Report the count of lines holding "container" in the records, with no other words.

Recorded data:
──────────────────────────────

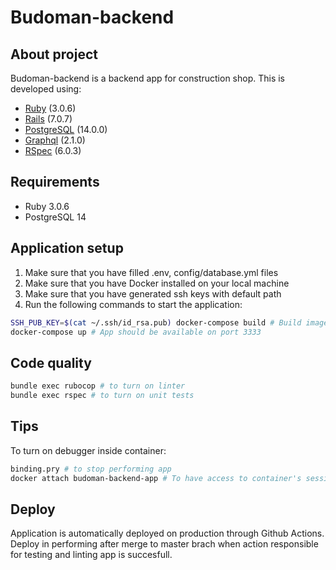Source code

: # Budoman-backend

## About project
Budoman-backend is a backend app for construction shop.
This is developed using:

- [Ruby](https://ruby-doc.org/3.0.6/) (3.0.6)
- [Rails](https://guides.rubyonrails.org/) (7.0.7)
- [PostgreSQL](https://www.postgresql.org/) (14.0.0)
- [Graphql](https://graphql-ruby.org/) (2.1.0)
- [RSpec](https://rspec.info/documentation/) (6.0.3)

## Requirements
- Ruby 3.0.6
- PostgreSQL 14

## Application setup
1. Make sure that you have filled .env, config/database.yml files
2. Make sure that you have Docker installed on your local machine
3. Make sure that you have generated ssh keys with default path
4. Run the following commands to start the application:
```bash
SSH_PUB_KEY=$(cat ~/.ssh/id_rsa.pub) docker-compose build # Build images (perform only once)
docker-compose up # App should be available on port 3333
```

## Code quality
```bash
bundle exec rubocop # to turn on linter
bundle exec rspec # to turn on unit tests
```

## Tips
To turn on debugger inside container:
```bash
binding.pry # to stop performing app
docker attach budoman-backend-app # To have access to container's session
```

## Deploy
Application is automatically deployed on production through Github Actions.  
Deploy in performing after merge to master brach when action responsible for testing and linting app is succesfull.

──────────────────────────────

SOLUTION TO THIS PROBLEM:
2